How the '.metan File Extension' Ransomware Carries Out Its Attack
The '.metan File Extension' Ransomware carries out a typical encryption ransomware attack, taking the victim's files hostage and then requesting that the victim pay a large ransom in exchange for the affected files. The '.metan File Extension' Ransomware uses the RSA and AES encryptions to make the victim's files unusable. The '.metan File Extension' Ransomware marks the files targeted by its attack with the file extension '.metan' and also may be renamed in other ways. The '.metan File Extension' Ransomware targets the user-generated files, which may include numerous media files, documents and databases. Threats like the '.metan File Extension' Ransomware target the files displayed below in these malware infections:
.jpg, .jpeg, .raw, .tif, .gif, .png, .bmp, .3dm, .max, .accdb, .db, .dbf, .mdb, .pdb, .sql, .dwg, .dxf, .cpp, .cs, .h, .php, .asp, .rb, .java, .jar, .class, .py, .js, .aaf, .aep, .aepx, .plb, .prel, .prproj, .aet, .ppj, .psd, .indd, .indl, .indt, .indb, .inx, .idml, .pmd, .xqx, .xqx, .ai, .eps, .ps, .svg, .swf, .fla, .as3, .as, .txt, .doc, .dot, .docx, .docm, .dotx, .dotm, .docb, .rtf, .wpd, .wps, .msg, .pdf, .xls, .xlt, .xlm, .xlsx, .xlsm, .xltx, .xltm, .xlsb, .xla, .xlam, .xll, .xlw, .ppt, .pot, .pps, .pptx, .pptm, .potx, .potm, .ppam, .ppsx, .ppsm, .sldx, .sldm, .wav, .mp3, .aif, .iff, .m3u, .m4u, .mid, .mpa, .wma, .ra, .avi, .mov, .mp4, .3gp, .mpeg, .3g2, .asf, .asx, .flv, .mpg, .wmv, .vob, .m3u8, .dat, .csv, .efx, .sdf, .vcf, .xml, .ses, .qbw, .qbb, .qbm, .qbi, .qbr , .cnt, .des, .v30, .qbo, .ini, .lgb, .qwc, .qbp, .aif, .qba, .tlg, .qbx, .qby , .1pa, .qpd, .txt, .set, .iif, .nd, .rtp, .tlg, .wav, .qsm, .qss, .qst, .fx0, .fx1, .mx0, .fpx, .fxr, .fim, .ptb, .ai, .pfb, .cgn, .vsd, .cdr, .cmx, .cpt, .csl, .cur, .des, .dsf, .ds4, , .drw, .eps, .ps, .prn, .gif, .pcd, .pct, .pcx, .plt, .rif, .svg, .swf, .tga, .tiff, .psp, .ttf, .wpd, .wpg, .wi, .raw, .wmf, .txt, .cal, .cpx, .shw, .clk, .cdx, .cdt, .fpx, .fmv, .img, .gem, .xcf, .pic, .mac, .met, .pp4, .pp5, .ppf, .nap, .pat, .ps, .prn, .sct, .vsd, .wk3, .wk4, .xpm, .zip, .rar.

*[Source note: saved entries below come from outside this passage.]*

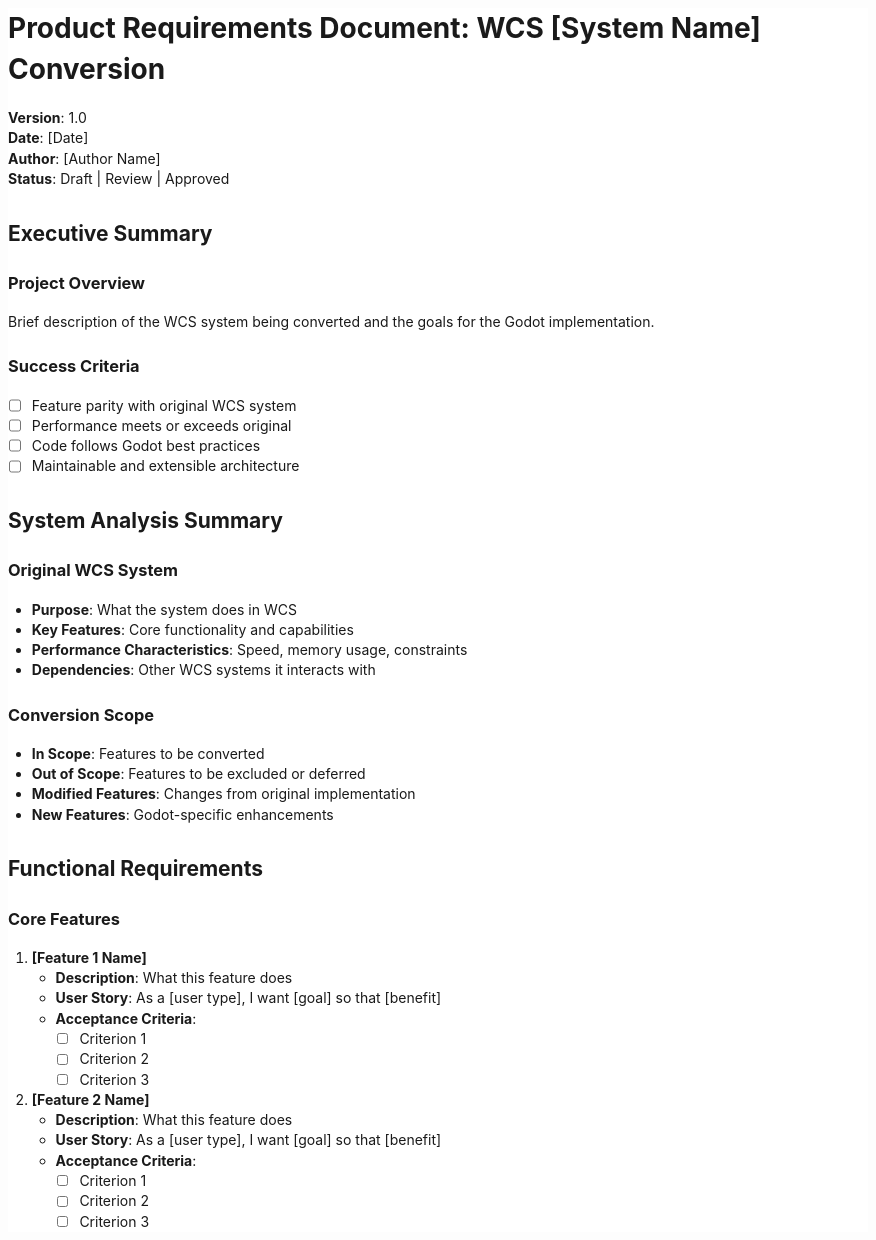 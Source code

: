 # Product Requirements Document: WCS [System Name] Conversion

**Version**: 1.0  
**Date**: [Date]  
**Author**: [Author Name]  
**Status**: Draft | Review | Approved

## Executive Summary

### Project Overview
Brief description of the WCS system being converted and the goals for the Godot implementation.

### Success Criteria
- [ ] Feature parity with original WCS system
- [ ] Performance meets or exceeds original
- [ ] Code follows Godot best practices
- [ ] Maintainable and extensible architecture

## System Analysis Summary

### Original WCS System
- **Purpose**: What the system does in WCS
- **Key Features**: Core functionality and capabilities
- **Performance Characteristics**: Speed, memory usage, constraints
- **Dependencies**: Other WCS systems it interacts with

### Conversion Scope
- **In Scope**: Features to be converted
- **Out of Scope**: Features to be excluded or deferred
- **Modified Features**: Changes from original implementation
- **New Features**: Godot-specific enhancements

## Functional Requirements

### Core Features
1. **[Feature 1 Name]**
   - **Description**: What this feature does
   - **User Story**: As a [user type], I want [goal] so that [benefit]
   - **Acceptance Criteria**: 
     - [ ] Criterion 1
     - [ ] Criterion 2
     - [ ] Criterion 3

2. **[Feature 2 Name]**
   - **Description**: What this feature does
   - **User Story**: As a [user type], I want [goal] so that [benefit]
   - **Acceptance Criteria**: 
     - [ ] Criterion 1
     - [ ] Criterion 2
     - [ ] Criterion 3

The '.metan File Extension' Ransomware delivers a ransom note in the form of a text file named '#HOW TO DECRYPT FILES#.txt' dropped on the infected computer's desktop after the victim's files have been compromised. The full text of the '.metan File Extension' Ransomware ransom reads:
'!!! ATTENTION, YOUR FILES WERE ENCRYPTED !!!
Please follow few steps below:
1.Send us your ID.
2.Then you'll get payment instruction and after payment you will get your decryption tool!
Only we can decrypt all your data!
Contact us us:
metan19@mail2tor.com
And tell us your unique ID
[base64 encoded string]'
Dealing with the '.metan File Extension' Ransomware Threat
Unfortunately, once the '.metan File Extension' Ransomware attack has compromised the files, they will no longer be recoverable. This is why computer users are strongly advised to have a file backup saved on the cloud or another external device. Having file backups ensures that computer users can recover any compromised data without having to contact the criminals. Apart from file backups, a security program should be used to intercept threats like the '.metan File Extension' Ransomware before they can cause damage to a computer.